Die Amerikanisierung des Arbeitsmarkts ist nicht die Lösung

Die Bundesregierung plant, befristete Arbeitsverträge auszuweiten. Für Beschäftigte bedeutet das nicht nur mehr Unsicherheit in der Berufsplanung, sondern auch schlechtere Chancen auf dem Mietmarkt und weniger Verhandlungsmacht am Arbeitsplatz.

Tausende IG Metall-Mitglieder marschierten durch Dortmund um gegen die zunehmenden Angriffe auf den Sozialstaat zu protestieren, 10. Juli 2026.

Tausende IG Metall-Mitglieder marschierten durch Dortmund um gegen die zunehmenden Angriffe auf den Sozialstaat zu protestieren, 10. Juli 2026.

IMAGO / Markus Matzel

Es ist gar nicht so leicht, jeder einzelnen sozialen Schandtat, die die Bundesregierung derzeit im Akkord verkündet, die verdiente Aufmerksamkeit zu widmen. Neben Sozialabbau-Maßnahmen scheinen Merz und Co. es vor allem auf Arbeitnehmerrechte abgesehen zu haben.

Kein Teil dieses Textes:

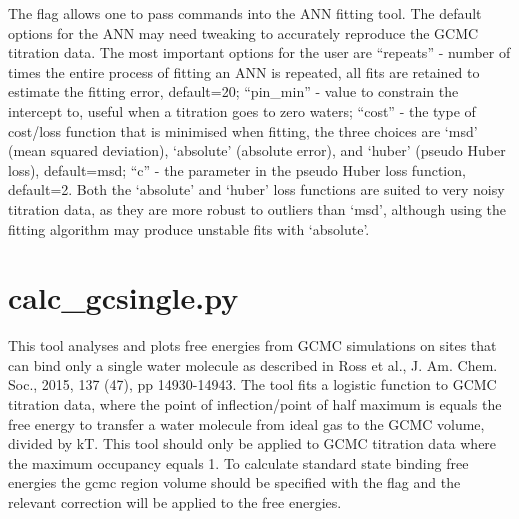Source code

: \documentclass[letterpaper,10pt,english]{sphinxmanual}
\begin{document}
The flag  allows one to pass commands into the ANN fitting tool. The default options for the ANN may need tweaking to accurately reproduce the GCMC titration data. The most important options for the user are “repeats” - number of times the entire process of fitting an ANN is repeated, all fits are retained to estimate the fitting error, default=20; “pin\_min” - value to constrain the intercept to, useful when a titration goes to zero waters; “cost” - the type of cost/loss function that is minimised when fitting, the three choices are ‘msd’ (mean squared deviation), ‘absolute’ (absolute error), and ‘huber’ (pseudo Huber loss), default=msd; “c” - the parameter in the pseudo Huber loss function, default=2. Both the ‘absolute’ and ‘huber’ loss functions are suited to very noisy titration data, as they are more robust to outliers than ‘msd’, although using  the fitting algorithm may produce unstable fits with ‘absolute’.


\section{calc\_gcsingle.py}
\label{\detokenize{tools:calc-gcsingle-py}}

%
\begin{sphinxVerbatim}[commandchars=\\\{\}]
   
     
   
\end{sphinxVerbatim}


This tool analyses and plots free energies from GCMC simulations on sites that can bind only a single water molecule as described in Ross et al., J. Am. Chem. Soc., 2015, 137 (47), pp 14930-14943. The tool fits a logistic function to GCMC titration data, where the point of inflection/point of half maximum is equals the free energy to transfer a water molecule from ideal gas to the GCMC volume, divided by kT. This tool should only be applied to GCMC titration data where the maximum occupancy equals 1. To calculate standard state binding free energies the gcmc region volume should be specified with the  flag and the relevant correction will be applied to the free energies.
\end{document}
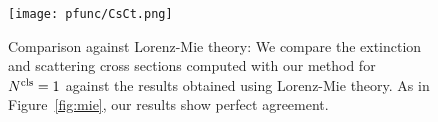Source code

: \begin{figure}
    \centering
    \setlength{\resLen}{3in}
    \texttt{[image: pfunc/CsCt.png]} 
    \caption{
        Comparison against Lorenz-Mie theory: We compare the extinction and scattering cross sections computed with our method for ${N^\text{cls}}=1$ against the results obtained using Lorenz-Mie theory. As in Figure~\ref{fig:mie}, our results show perfect agreement. 
        \label{fig:mie2}
    }
\end{figure}
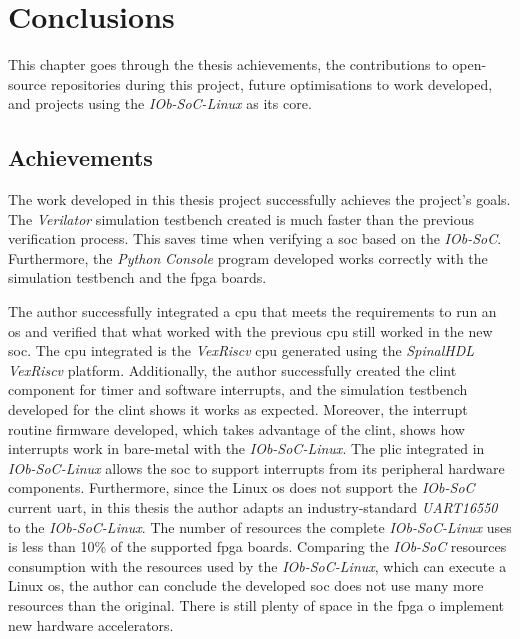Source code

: \chapter{Conclusions}
\label{chapter:conclusions}
This chapter goes through the thesis achievements, the contributions to open-source repositories during this project, future optimisations to work developed, and projects using the \textit{IOb-SoC-Linux} as its core.

\section{Achievements}
\label{section:achievements}
The work developed in this thesis project successfully achieves the project's goals. The \textit{Verilator} simulation testbench created is much faster than the previous verification process. This saves time when verifying a \acrshort{soc} based on the \textit{IOb-SoC}. Furthermore, the \textit{Python} \textit{Console} program developed works correctly with the simulation testbench and the \acrshort{fpga} boards.

The author successfully integrated a \acrshort{cpu} that meets the requirements to run an \acrshort{os} and verified that what worked with the previous \acrshort{cpu} still worked in the new \acrshort{soc}. The \acrshort{cpu} integrated is the \textit{VexRiscv} \acrshort{cpu} generated using the \textit{SpinalHDL} \textit{VexRiscv} platform. Additionally, the author successfully created the \acrshort{clint} component for timer and software interrupts, and the simulation testbench developed for the \acrshort{clint} shows it works as expected. Moreover, the interrupt routine firmware developed, which takes advantage of the \acrshort{clint}, shows how interrupts work in bare-metal with the \textit{IOb-SoC-Linux}. The \acrshort{plic} integrated in \textit{IOb-SoC-Linux} allows the \acrshort{soc} to support interrupts from its peripheral hardware components. Furthermore, since the Linux \acrshort{os} does not support the \textit{IOb-SoC} current \acrshort{uart}, in this thesis the author adapts an industry-standard \textit{UART16550} to the \textit{IOb-SoC-Linux}. The number of resources the complete \textit{IOb-SoC-Linux} uses is less than 10\% of the supported \acrshort{fpga} boards. Comparing the \textit{IOb-SoC} resources consumption with the resources used by the \textit{IOb-SoC-Linux}, which can execute a Linux \acrshort{os}, the author can conclude the developed \acrshort{soc} does not use many more resources than the original. There is still plenty of space in the \acrshort{fpga} o implement new hardware accelerators.


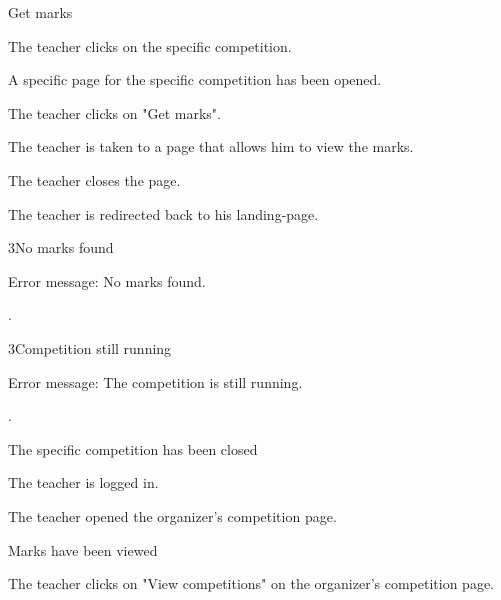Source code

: \begin{uc}{Get marks}

    \begin{uc-mss}
    \item The teacher clicks on the specific competition.
    \item A specific page for the specific competition has been opened.
    \item The teacher clicks on "Get marks".
    \item The teacher is taken to a page that allows him to view the marks.
    \item The teacher closes the page.
    \item The teacher is redirected back to his landing-page.
    \end{uc-mss}

    \begin{uc-ext}
        \begin{uc-fail}{3}{No marks found}
        \item Error message: No marks found.
        \item {}.
        \end{uc-fail}
	
	\begin{uc-fail}{3}{Competition still running}
	\item Error message: The competition is still running.
	\item {}.
	\end{uc-fail}
    \end{uc-ext}

    \begin{uc-pre}
	\item The specific competition has been closed
    	\item The teacher is logged in.
    	\item The teacher opened the organizer's competition page.
    \end{uc-pre}

    \begin{uc-post}
    \item Marks have been viewed
    \end{uc-post}

    \begin{uc-trig}
        The teacher clicks on "View competitions" on the organizer's competition page.
    \end{uc-trig}

\end{uc}
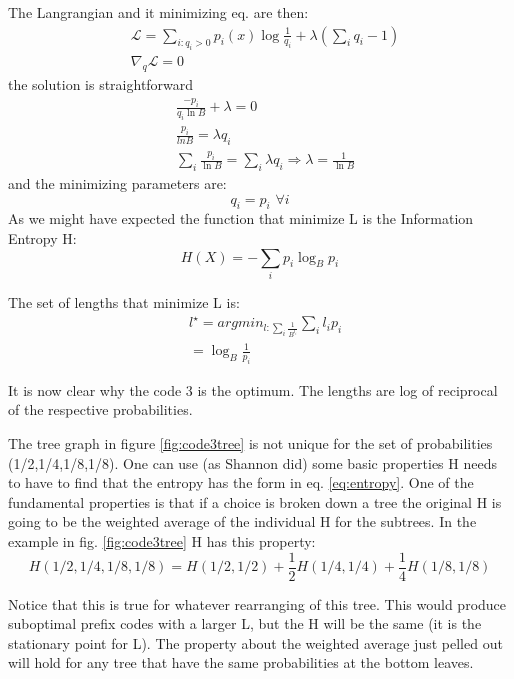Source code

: The Langrangian and it minimizing eq. are then:
\begin{eqnarray}
&\mathcal{L} = \sum_{i: q_i > 0}p_i(x)\log\frac{1}{q_i} + \lambda \left(\sum_i q_i - 1\right ) \\
&\nabla_q\mathcal{L} = 0 
\end{eqnarray}
the solution is straightforward
\begin{eqnarray}
&\frac{-p_i}{q_i \ln B} + \lambda = 0 \\
&\frac{p_i}{lnB} = \lambda q_i  \\
&\sum_i\frac{p_i}{\ln B} = \sum_i\lambda q_i \Longrightarrow \lambda = \frac{1}{\ln B} 
\end{eqnarray}
and the minimizing parameters are: $$q_i = p_i\,\, \forall i$$
As we might have expected the function that minimize L is the Information Entropy  H:
\begin{equation}
	H(X) = -\sum_i p_i\log_B p_i
	\label{eq:entropy}
\end{equation}

The set of lengths that minimize L is:
\begin{eqnarray}
&l^\star = argmin_{l: \sum_{i}\frac{1}{B^{l_i}}} \sum_i l_i p_i\\
&= \log_B \frac{1}{p_i}
\end{eqnarray}

\begin{info}
	It is now clear why the code 3 is the optimum. The lengths are log of  reciprocal of the respective probabilities. 
\end{info}

\begin{info}
 The tree graph in figure \ref{fig:code3tree} is not unique for the set of probabilities (1/2,1/4,1/8,1/8). One can use (as Shannon did) some basic properties H needs to have to find that the entropy has the form in eq. \ref{eq:entropy}. One of the fundamental properties is that if a choice is broken down a tree the original H is going to be the weighted average of the individual H for the subtrees. In the example in fig. \ref{fig:code3tree} H has this property: 
 \begin{equation}
	 H(1/2,1/4,1/8,1/8) = H(1/2,1/2) + \frac{1}{2}H(1/4,1/4) + \frac{1}{4}H(1/8,1/8)
	\label{eq:entropybootstrap}	 
\end{equation} 

Notice that this is true for whatever rearranging of this tree. This would produce suboptimal prefix codes with a larger L, but the H will be the same (it is the stationary point for L). The property about the weighted average just pelled out will  hold for any tree that have the same probabilities at the bottom leaves. 
\end{info}

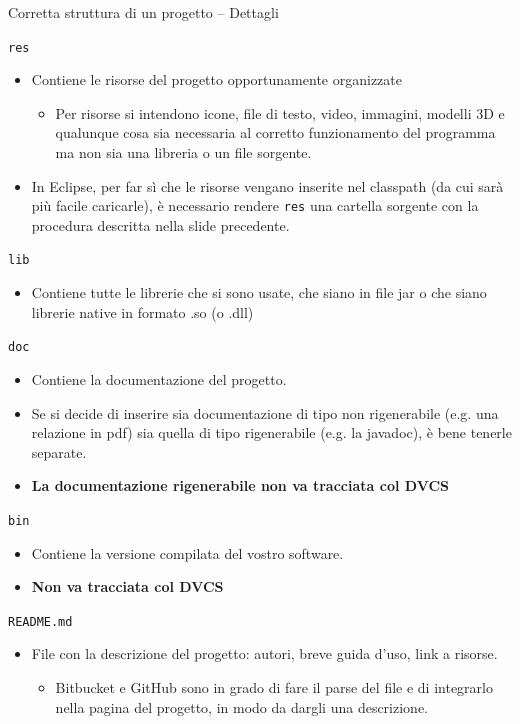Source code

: \documentclass[presentation]{beamer}
\begin{document}
\begin{frame}[allowframebreaks]{Corretta struttura di un progetto -- Dettagli}
	\begin{block}{\texttt{res}}
		\begin{itemize}
			\item Contiene le risorse del progetto opportunamente organizzate
			\begin{itemize}
				\item Per risorse si intendono icone, file di testo, video, immagini, modelli 3D e qualunque cosa sia necessaria al corretto funzionamento del programma ma non sia una libreria o un file sorgente.
			\end{itemize}
			\item In Eclipse, per far sì che le risorse vengano inserite nel classpath (da cui sarà più facile caricarle), è necessario rendere \texttt{res} una cartella sorgente con la procedura descritta nella slide precedente.
		\end{itemize}
	\end{block}
	\begin{block}{\texttt{lib}}
		\begin{itemize}
			\item	Contiene tutte le librerie che si sono usate, che siano in file jar o che siano librerie native in formato .so (o .dll)
		\end{itemize}
	\end{block}
	\begin{block}{\texttt{doc}}
		\begin{itemize}
			\item Contiene la documentazione del progetto.
			\item Se si decide di inserire sia documentazione di tipo non rigenerabile (e.g. una relazione in pdf) sia quella di tipo rigenerabile (e.g. la javadoc), è bene tenerle separate.
			\item \textbf{La documentazione rigenerabile non va tracciata col DVCS}
		\end{itemize}
	\end{block}
	\begin{block}{\texttt{bin}}
		\begin{itemize}
			\item Contiene la versione compilata del vostro software.
			\item \textbf{Non va tracciata col DVCS}
		\end{itemize}
	\end{block}
	\begin{block}{\texttt{README.md}}
		\begin{itemize}
			\item File con la descrizione del progetto: autori, breve guida d'uso, link a risorse.
			\begin{itemize}
				\item Bitbucket e GitHub sono in grado di fare il parse del file e di integrarlo nella pagina del progetto, in modo da dargli una descrizione.
			\end{itemize} 
		\end{itemize} 
	\end{block}
\end{frame}
\end{document}
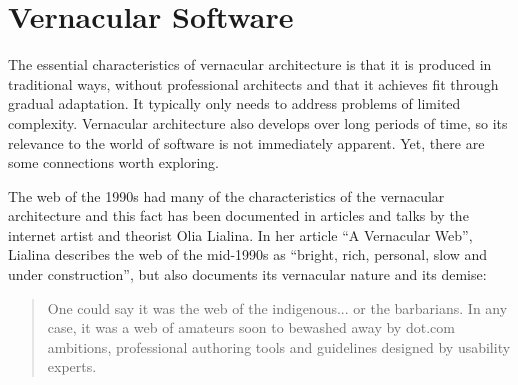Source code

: \section{Vernacular Software}


The essential characteristics of vernacular architecture is that it is produced in traditional
ways, without professional architects and that it achieves fit through gradual adaptation.
It typically only needs to address problems of limited complexity. Vernacular architecture
also develops over long periods of time, so its relevance to the world of software is not
immediately apparent. Yet, there are some connections worth exploring.

The web of the 1990s had many of the characteristics of the vernacular architecture and this
fact has been documented in articles and talks by the internet artist and theorist
Olia Lialina.
In her article ``A Vernacular Web'', Lialina describes the web of the mid-1990s as ``bright, rich, personal,
slow and under construction'', but also documents its vernacular nature and its demise:

\begin{quote}
One could say it was the web of the indigenous... or the barbarians. In any case, it was a web
of amateurs soon to bewashed away by dot.com ambitions, professional authoring tools and
guidelines designed by usability experts.
\end{quote}

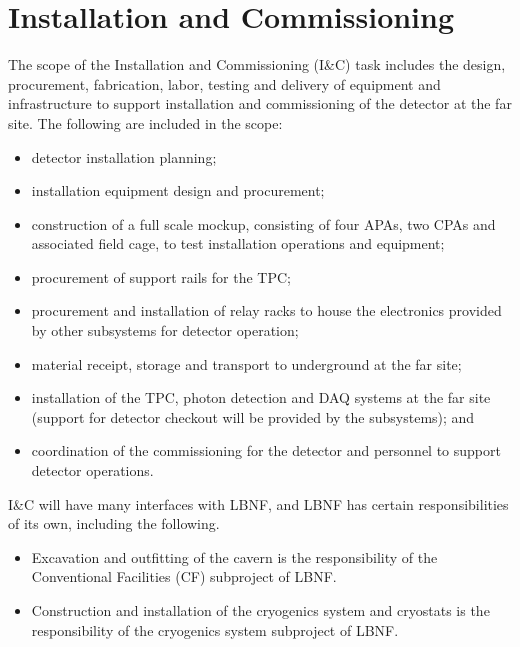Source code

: \section{Installation and Commissioning}
\label{sec:detectors-fd-ref-install}

The scope of the Installation and Commissioning  (I\&C) task includes the
design, procurement, fabrication, labor, testing and delivery of
equipment and infrastructure to support installation and commissioning
of the detector at the far site. The following are included in the
scope:
\begin{itemize}
\item detector installation planning;
\item installation equipment design and procurement;
\item construction of a full scale mockup, consisting of four APAs, two CPAs and associated
  field cage, to test installation operations and
  equipment;
\item procurement of support rails for the TPC;
\item procurement and installation of relay racks to house the
  electronics provided by other subsystems for detector operation;
\item material receipt, storage and transport to underground at the far site;
\item installation of the TPC, photon detection and DAQ systems at the
  far site (support for detector checkout will be provided by the
  subsystems); and
\item coordination of the commissioning for the detector and personnel
  to support detector operations.
\end{itemize}

I\&C will have many interfaces with LBNF, and LBNF
has certain responsibilities of its own, including the following.
\begin{itemize}
\item Excavation and outfitting of the cavern is the responsibility of
  the Conventional Facilities (CF) subproject of LBNF.
\item Construction and installation of the cryogenics system and
  cryostats is the responsibility of the cryogenics system subproject
  of LBNF.
\end{itemize}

Laut dem Anfang Juli vorgestellten schwarz-roten »Programm für Aufschwung und Beschäftigung« sollen Arbeitgeber Mitarbeiter bis zu 48 (bisher 24) Monate sachgrundlos befristet beschäftigen können. Innerhalb dieses Zeitraums können befristete Verträge sechs (bisher drei) Mal verlängert werden. Die Regelung soll vorerst »nur« bis Ende 2030 gelten – aber angesichts der aktuellen und absehbaren politischen Mehrheitsverhältnisse dürfte eine Verlängerung wahrscheinlich sein.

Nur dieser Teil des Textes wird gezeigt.